PROVIDED ENTRIES:
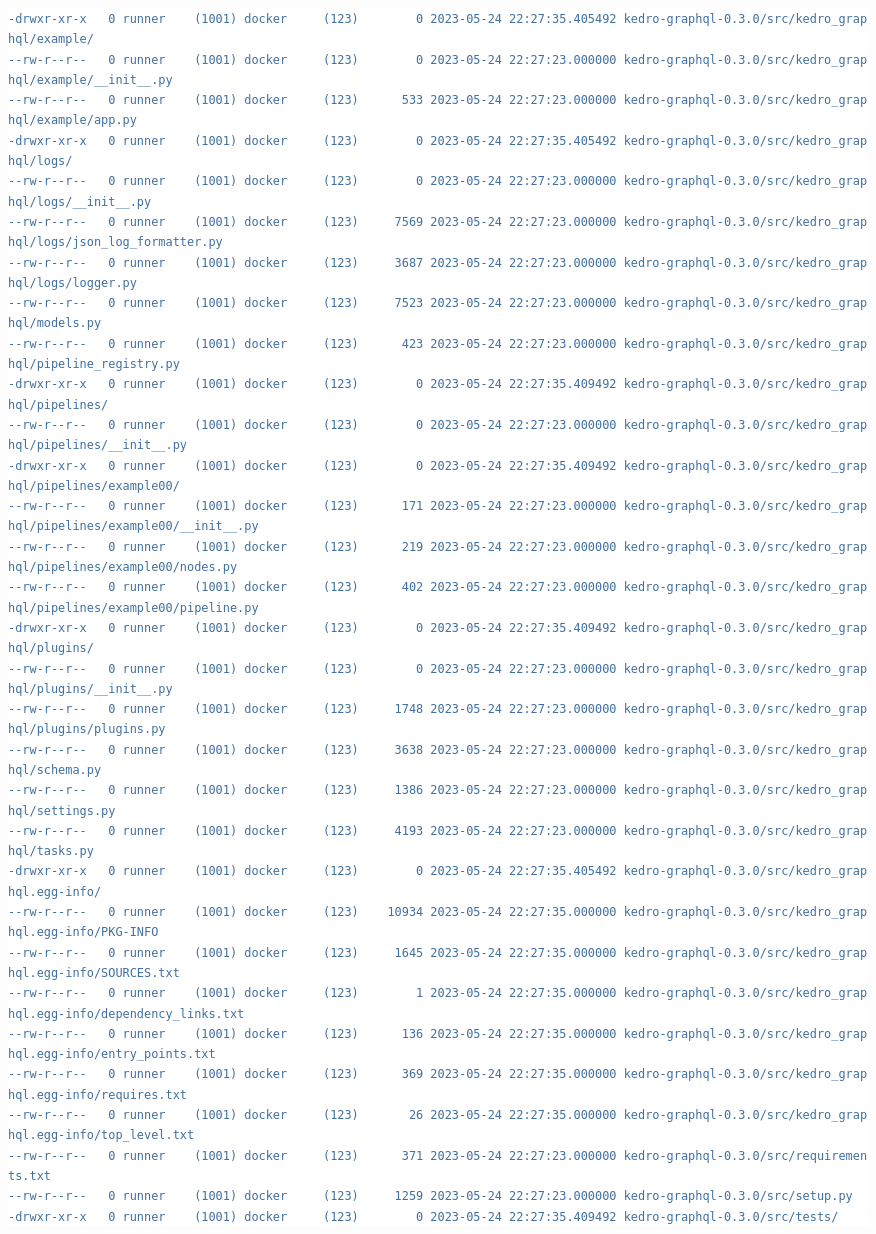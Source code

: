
 ```diff
-drwxr-xr-x   0 runner    (1001) docker     (123)        0 2023-05-24 22:27:35.405492 kedro-graphql-0.3.0/src/kedro_graphql/example/
--rw-r--r--   0 runner    (1001) docker     (123)        0 2023-05-24 22:27:23.000000 kedro-graphql-0.3.0/src/kedro_graphql/example/__init__.py
--rw-r--r--   0 runner    (1001) docker     (123)      533 2023-05-24 22:27:23.000000 kedro-graphql-0.3.0/src/kedro_graphql/example/app.py
-drwxr-xr-x   0 runner    (1001) docker     (123)        0 2023-05-24 22:27:35.405492 kedro-graphql-0.3.0/src/kedro_graphql/logs/
--rw-r--r--   0 runner    (1001) docker     (123)        0 2023-05-24 22:27:23.000000 kedro-graphql-0.3.0/src/kedro_graphql/logs/__init__.py
--rw-r--r--   0 runner    (1001) docker     (123)     7569 2023-05-24 22:27:23.000000 kedro-graphql-0.3.0/src/kedro_graphql/logs/json_log_formatter.py
--rw-r--r--   0 runner    (1001) docker     (123)     3687 2023-05-24 22:27:23.000000 kedro-graphql-0.3.0/src/kedro_graphql/logs/logger.py
--rw-r--r--   0 runner    (1001) docker     (123)     7523 2023-05-24 22:27:23.000000 kedro-graphql-0.3.0/src/kedro_graphql/models.py
--rw-r--r--   0 runner    (1001) docker     (123)      423 2023-05-24 22:27:23.000000 kedro-graphql-0.3.0/src/kedro_graphql/pipeline_registry.py
-drwxr-xr-x   0 runner    (1001) docker     (123)        0 2023-05-24 22:27:35.409492 kedro-graphql-0.3.0/src/kedro_graphql/pipelines/
--rw-r--r--   0 runner    (1001) docker     (123)        0 2023-05-24 22:27:23.000000 kedro-graphql-0.3.0/src/kedro_graphql/pipelines/__init__.py
-drwxr-xr-x   0 runner    (1001) docker     (123)        0 2023-05-24 22:27:35.409492 kedro-graphql-0.3.0/src/kedro_graphql/pipelines/example00/
--rw-r--r--   0 runner    (1001) docker     (123)      171 2023-05-24 22:27:23.000000 kedro-graphql-0.3.0/src/kedro_graphql/pipelines/example00/__init__.py
--rw-r--r--   0 runner    (1001) docker     (123)      219 2023-05-24 22:27:23.000000 kedro-graphql-0.3.0/src/kedro_graphql/pipelines/example00/nodes.py
--rw-r--r--   0 runner    (1001) docker     (123)      402 2023-05-24 22:27:23.000000 kedro-graphql-0.3.0/src/kedro_graphql/pipelines/example00/pipeline.py
-drwxr-xr-x   0 runner    (1001) docker     (123)        0 2023-05-24 22:27:35.409492 kedro-graphql-0.3.0/src/kedro_graphql/plugins/
--rw-r--r--   0 runner    (1001) docker     (123)        0 2023-05-24 22:27:23.000000 kedro-graphql-0.3.0/src/kedro_graphql/plugins/__init__.py
--rw-r--r--   0 runner    (1001) docker     (123)     1748 2023-05-24 22:27:23.000000 kedro-graphql-0.3.0/src/kedro_graphql/plugins/plugins.py
--rw-r--r--   0 runner    (1001) docker     (123)     3638 2023-05-24 22:27:23.000000 kedro-graphql-0.3.0/src/kedro_graphql/schema.py
--rw-r--r--   0 runner    (1001) docker     (123)     1386 2023-05-24 22:27:23.000000 kedro-graphql-0.3.0/src/kedro_graphql/settings.py
--rw-r--r--   0 runner    (1001) docker     (123)     4193 2023-05-24 22:27:23.000000 kedro-graphql-0.3.0/src/kedro_graphql/tasks.py
-drwxr-xr-x   0 runner    (1001) docker     (123)        0 2023-05-24 22:27:35.405492 kedro-graphql-0.3.0/src/kedro_graphql.egg-info/
--rw-r--r--   0 runner    (1001) docker     (123)    10934 2023-05-24 22:27:35.000000 kedro-graphql-0.3.0/src/kedro_graphql.egg-info/PKG-INFO
--rw-r--r--   0 runner    (1001) docker     (123)     1645 2023-05-24 22:27:35.000000 kedro-graphql-0.3.0/src/kedro_graphql.egg-info/SOURCES.txt
--rw-r--r--   0 runner    (1001) docker     (123)        1 2023-05-24 22:27:35.000000 kedro-graphql-0.3.0/src/kedro_graphql.egg-info/dependency_links.txt
--rw-r--r--   0 runner    (1001) docker     (123)      136 2023-05-24 22:27:35.000000 kedro-graphql-0.3.0/src/kedro_graphql.egg-info/entry_points.txt
--rw-r--r--   0 runner    (1001) docker     (123)      369 2023-05-24 22:27:35.000000 kedro-graphql-0.3.0/src/kedro_graphql.egg-info/requires.txt
--rw-r--r--   0 runner    (1001) docker     (123)       26 2023-05-24 22:27:35.000000 kedro-graphql-0.3.0/src/kedro_graphql.egg-info/top_level.txt
--rw-r--r--   0 runner    (1001) docker     (123)      371 2023-05-24 22:27:23.000000 kedro-graphql-0.3.0/src/requirements.txt
--rw-r--r--   0 runner    (1001) docker     (123)     1259 2023-05-24 22:27:23.000000 kedro-graphql-0.3.0/src/setup.py
-drwxr-xr-x   0 runner    (1001) docker     (123)        0 2023-05-24 22:27:35.409492 kedro-graphql-0.3.0/src/tests/
```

ACTION ITEM: Apart from the pictures, every line of the material above is to be returned word for word.

WRITTEN SOLUTION:
Source code

:
 ```diff
-drwxr-xr-x   0 runner    (1001) docker     (123)        0 2023-05-24 22:27:35.405492 kedro-graphql-0.3.0/src/kedro_graphql/example/
--rw-r--r--   0 runner    (1001) docker     (123)        0 2023-05-24 22:27:23.000000 kedro-graphql-0.3.0/src/kedro_graphql/example/__init__.py
--rw-r--r--   0 runner    (1001) docker     (123)      533 2023-05-24 22:27:23.000000 kedro-graphql-0.3.0/src/kedro_graphql/example/app.py
-drwxr-xr-x   0 runner    (1001) docker     (123)        0 2023-05-24 22:27:35.405492 kedro-graphql-0.3.0/src/kedro_graphql/logs/
--rw-r--r--   0 runner    (1001) docker     (123)        0 2023-05-24 22:27:23.000000 kedro-graphql-0.3.0/src/kedro_graphql/logs/__init__.py
--rw-r--r--   0 runner    (1001) docker     (123)     7569 2023-05-24 22:27:23.000000 kedro-graphql-0.3.0/src/kedro_graphql/logs/json_log_formatter.py
--rw-r--r--   0 runner    (1001) docker     (123)     3687 2023-05-24 22:27:23.000000 kedro-graphql-0.3.0/src/kedro_graphql/logs/logger.py
--rw-r--r--   0 runner    (1001) docker     (123)     7523 2023-05-24 22:27:23.000000 kedro-graphql-0.3.0/src/kedro_graphql/models.py
--rw-r--r--   0 runner    (1001) docker     (123)      423 2023-05-24 22:27:23.000000 kedro-graphql-0.3.0/src/kedro_graphql/pipeline_registry.py
-drwxr-xr-x   0 runner    (1001) docker     (123)        0 2023-05-24 22:27:35.409492 kedro-graphql-0.3.0/src/kedro_graphql/pipelines/
--rw-r--r--   0 runner    (1001) docker     (123)        0 2023-05-24 22:27:23.000000 kedro-graphql-0.3.0/src/kedro_graphql/pipelines/__init__.py
-drwxr-xr-x   0 runner    (1001) docker     (123)        0 2023-05-24 22:27:35.409492 kedro-graphql-0.3.0/src/kedro_graphql/pipelines/example00/
--rw-r--r--   0 runner    (1001) docker     (123)      171 2023-05-24 22:27:23.000000 kedro-graphql-0.3.0/src/kedro_graphql/pipelines/example00/__init__.py
--rw-r--r--   0 runner    (1001) docker     (123)      219 2023-05-24 22:27:23.000000 kedro-graphql-0.3.0/src/kedro_graphql/pipelines/example00/nodes.py
--rw-r--r--   0 runner    (1001) docker     (123)      402 2023-05-24 22:27:23.000000 kedro-graphql-0.3.0/src/kedro_graphql/pipelines/example00/pipeline.py
-drwxr-xr-x   0 runner    (1001) docker     (123)        0 2023-05-24 22:27:35.409492 kedro-graphql-0.3.0/src/kedro_graphql/plugins/
--rw-r--r--   0 runner    (1001) docker     (123)        0 2023-05-24 22:27:23.000000 kedro-graphql-0.3.0/src/kedro_graphql/plugins/__init__.py
--rw-r--r--   0 runner    (1001) docker     (123)     1748 2023-05-24 22:27:23.000000 kedro-graphql-0.3.0/src/kedro_graphql/plugins/plugins.py
--rw-r--r--   0 runner    (1001) docker     (123)     3638 2023-05-24 22:27:23.000000 kedro-graphql-0.3.0/src/kedro_graphql/schema.py
--rw-r--r--   0 runner    (1001) docker     (123)     1386 2023-05-24 22:27:23.000000 kedro-graphql-0.3.0/src/kedro_graphql/settings.py
--rw-r--r--   0 runner    (1001) docker     (123)     4193 2023-05-24 22:27:23.000000 kedro-graphql-0.3.0/src/kedro_graphql/tasks.py
-drwxr-xr-x   0 runner    (1001) docker     (123)        0 2023-05-24 22:27:35.405492 kedro-graphql-0.3.0/src/kedro_graphql.egg-info/
--rw-r--r--   0 runner    (1001) docker     (123)    10934 2023-05-24 22:27:35.000000 kedro-graphql-0.3.0/src/kedro_graphql.egg-info/PKG-INFO
--rw-r--r--   0 runner    (1001) docker     (123)     1645 2023-05-24 22:27:35.000000 kedro-graphql-0.3.0/src/kedro_graphql.egg-info/SOURCES.txt
--rw-r--r--   0 runner    (1001) docker     (123)        1 2023-05-24 22:27:35.000000 kedro-graphql-0.3.0/src/kedro_graphql.egg-info/dependency_links.txt
--rw-r--r--   0 runner    (1001) docker     (123)      136 2023-05-24 22:27:35.000000 kedro-graphql-0.3.0/src/kedro_graphql.egg-info/entry_points.txt
--rw-r--r--   0 runner    (1001) docker     (123)      369 2023-05-24 22:27:35.000000 kedro-graphql-0.3.0/src/kedro_graphql.egg-info/requires.txt
--rw-r--r--   0 runner    (1001) docker     (123)       26 2023-05-24 22:27:35.000000 kedro-graphql-0.3.0/src/kedro_graphql.egg-info/top_level.txt
--rw-r--r--   0 runner    (1001) docker     (123)      371 2023-05-24 22:27:23.000000 kedro-graphql-0.3.0/src/requirements.txt
--rw-r--r--   0 runner    (1001) docker     (123)     1259 2023-05-24 22:27:23.000000 kedro-graphql-0.3.0/src/setup.py
-drwxr-xr-x   0 runner    (1001) docker     (123)        0 2023-05-24 22:27:35.409492 kedro-graphql-0.3.0/src/tests/
```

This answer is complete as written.